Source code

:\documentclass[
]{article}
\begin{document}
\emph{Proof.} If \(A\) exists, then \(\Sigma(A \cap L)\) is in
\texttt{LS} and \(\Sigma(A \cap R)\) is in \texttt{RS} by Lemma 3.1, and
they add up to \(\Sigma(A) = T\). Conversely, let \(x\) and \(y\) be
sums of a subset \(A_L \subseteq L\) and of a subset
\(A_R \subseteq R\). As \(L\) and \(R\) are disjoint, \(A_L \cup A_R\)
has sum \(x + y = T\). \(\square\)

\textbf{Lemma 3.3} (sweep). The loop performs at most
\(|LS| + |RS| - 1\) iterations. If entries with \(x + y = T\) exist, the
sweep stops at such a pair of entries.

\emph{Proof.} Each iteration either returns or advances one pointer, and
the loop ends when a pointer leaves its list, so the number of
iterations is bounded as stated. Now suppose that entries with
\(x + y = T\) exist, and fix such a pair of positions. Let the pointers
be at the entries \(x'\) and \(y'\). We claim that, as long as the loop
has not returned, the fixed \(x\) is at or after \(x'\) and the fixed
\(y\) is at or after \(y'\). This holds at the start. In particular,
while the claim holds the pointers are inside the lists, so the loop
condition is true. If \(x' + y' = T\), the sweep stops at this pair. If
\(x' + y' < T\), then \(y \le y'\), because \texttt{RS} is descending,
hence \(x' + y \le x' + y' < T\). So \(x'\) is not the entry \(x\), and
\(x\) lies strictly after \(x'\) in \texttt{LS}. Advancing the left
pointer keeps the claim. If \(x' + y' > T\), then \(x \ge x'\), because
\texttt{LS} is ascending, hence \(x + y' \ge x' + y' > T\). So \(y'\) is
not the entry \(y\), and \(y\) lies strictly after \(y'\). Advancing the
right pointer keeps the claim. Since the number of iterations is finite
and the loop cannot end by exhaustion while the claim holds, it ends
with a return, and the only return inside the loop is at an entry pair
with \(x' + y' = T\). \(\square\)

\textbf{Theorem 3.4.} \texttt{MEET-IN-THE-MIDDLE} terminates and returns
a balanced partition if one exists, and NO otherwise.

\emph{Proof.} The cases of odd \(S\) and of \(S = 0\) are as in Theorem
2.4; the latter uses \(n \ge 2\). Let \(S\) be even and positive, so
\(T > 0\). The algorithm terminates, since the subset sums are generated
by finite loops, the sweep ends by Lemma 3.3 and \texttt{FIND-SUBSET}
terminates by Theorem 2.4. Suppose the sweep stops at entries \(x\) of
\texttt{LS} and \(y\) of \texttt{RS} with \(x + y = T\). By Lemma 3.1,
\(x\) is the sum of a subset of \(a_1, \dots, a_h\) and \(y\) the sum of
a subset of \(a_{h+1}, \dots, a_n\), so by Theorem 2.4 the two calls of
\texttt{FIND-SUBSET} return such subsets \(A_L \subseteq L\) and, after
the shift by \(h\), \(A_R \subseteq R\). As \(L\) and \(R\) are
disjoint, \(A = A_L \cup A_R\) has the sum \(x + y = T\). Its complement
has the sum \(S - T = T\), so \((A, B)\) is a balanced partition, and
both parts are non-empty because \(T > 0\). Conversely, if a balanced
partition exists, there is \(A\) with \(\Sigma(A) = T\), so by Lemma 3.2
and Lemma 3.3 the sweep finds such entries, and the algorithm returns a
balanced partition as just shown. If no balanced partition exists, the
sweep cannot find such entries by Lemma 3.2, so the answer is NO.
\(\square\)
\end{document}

──────────

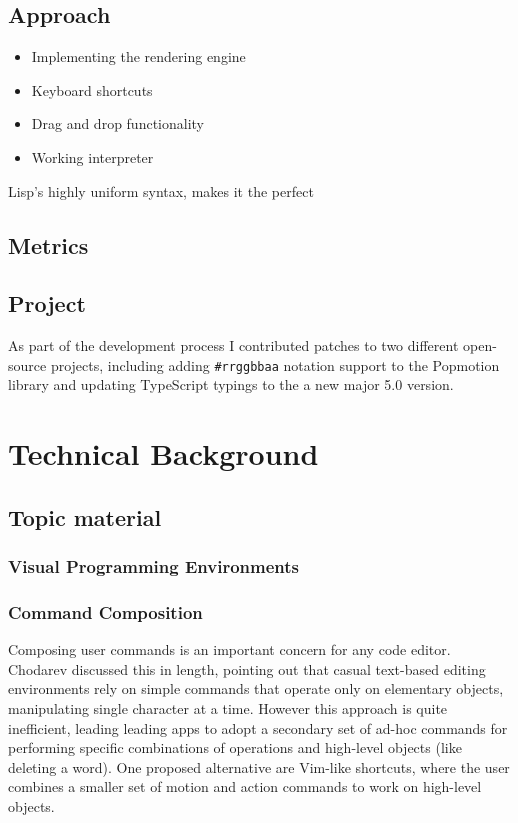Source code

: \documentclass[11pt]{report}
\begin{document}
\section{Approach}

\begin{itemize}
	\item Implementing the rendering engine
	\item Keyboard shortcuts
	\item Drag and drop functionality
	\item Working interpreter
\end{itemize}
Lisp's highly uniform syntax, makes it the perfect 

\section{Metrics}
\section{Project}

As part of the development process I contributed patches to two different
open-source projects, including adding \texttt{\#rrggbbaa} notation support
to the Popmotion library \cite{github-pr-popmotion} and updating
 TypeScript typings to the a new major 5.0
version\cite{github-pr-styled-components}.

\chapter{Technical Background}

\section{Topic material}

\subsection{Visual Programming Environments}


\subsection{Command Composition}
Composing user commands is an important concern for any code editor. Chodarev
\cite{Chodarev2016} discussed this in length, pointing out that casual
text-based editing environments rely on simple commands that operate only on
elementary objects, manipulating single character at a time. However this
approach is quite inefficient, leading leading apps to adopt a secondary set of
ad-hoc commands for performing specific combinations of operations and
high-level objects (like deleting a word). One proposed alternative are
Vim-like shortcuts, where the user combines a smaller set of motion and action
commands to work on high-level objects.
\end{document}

──────────

→ Work required: From the line containing "one pointer, and" down to the line containing "and \(y\) the sum of" in the material above, reproduce every line exactly, including the two end lines.

→ Task answer:
\emph{Proof.} Each iteration either returns or advances one pointer, and
the loop ends when a pointer leaves its list, so the number of
iterations is bounded as stated. Now suppose that entries with
\(x + y = T\) exist, and fix such a pair of positions. Let the pointers
be at the entries \(x'\) and \(y'\). We claim that, as long as the loop
has not returned, the fixed \(x\) is at or after \(x'\) and the fixed
\(y\) is at or after \(y'\). This holds at the start. In particular,
while the claim holds the pointers are inside the lists, so the loop
condition is true. If \(x' + y' = T\), the sweep stops at this pair. If
\(x' + y' < T\), then \(y \le y'\), because \texttt{RS} is descending,
hence \(x' + y \le x' + y' < T\). So \(x'\) is not the entry \(x\), and
\(x\) lies strictly after \(x'\) in \texttt{LS}. Advancing the left
pointer keeps the claim. If \(x' + y' > T\), then \(x \ge x'\), because
\texttt{LS} is ascending, hence \(x + y' \ge x' + y' > T\). So \(y'\) is
not the entry \(y\), and \(y\) lies strictly after \(y'\). Advancing the
right pointer keeps the claim. Since the number of iterations is finite
and the loop cannot end by exhaustion while the claim holds, it ends
with a return, and the only return inside the loop is at an entry pair
with \(x' + y' = T\). \(\square\)

\textbf{Theorem 3.4.} \texttt{MEET-IN-THE-MIDDLE} terminates and returns
a balanced partition if one exists, and NO otherwise.

\emph{Proof.} The cases of odd \(S\) and of \(S = 0\) are as in Theorem
2.4; the latter uses \(n \ge 2\). Let \(S\) be even and positive, so
\(T > 0\). The algorithm terminates, since the subset sums are generated
by finite loops, the sweep ends by Lemma 3.3 and \texttt{FIND-SUBSET}
terminates by Theorem 2.4. Suppose the sweep stops at entries \(x\) of
\texttt{LS} and \(y\) of \texttt{RS} with \(x + y = T\). By Lemma 3.1,
\(x\) is the sum of a subset of \(a_1, \dots, a_h\) and \(y\) the sum of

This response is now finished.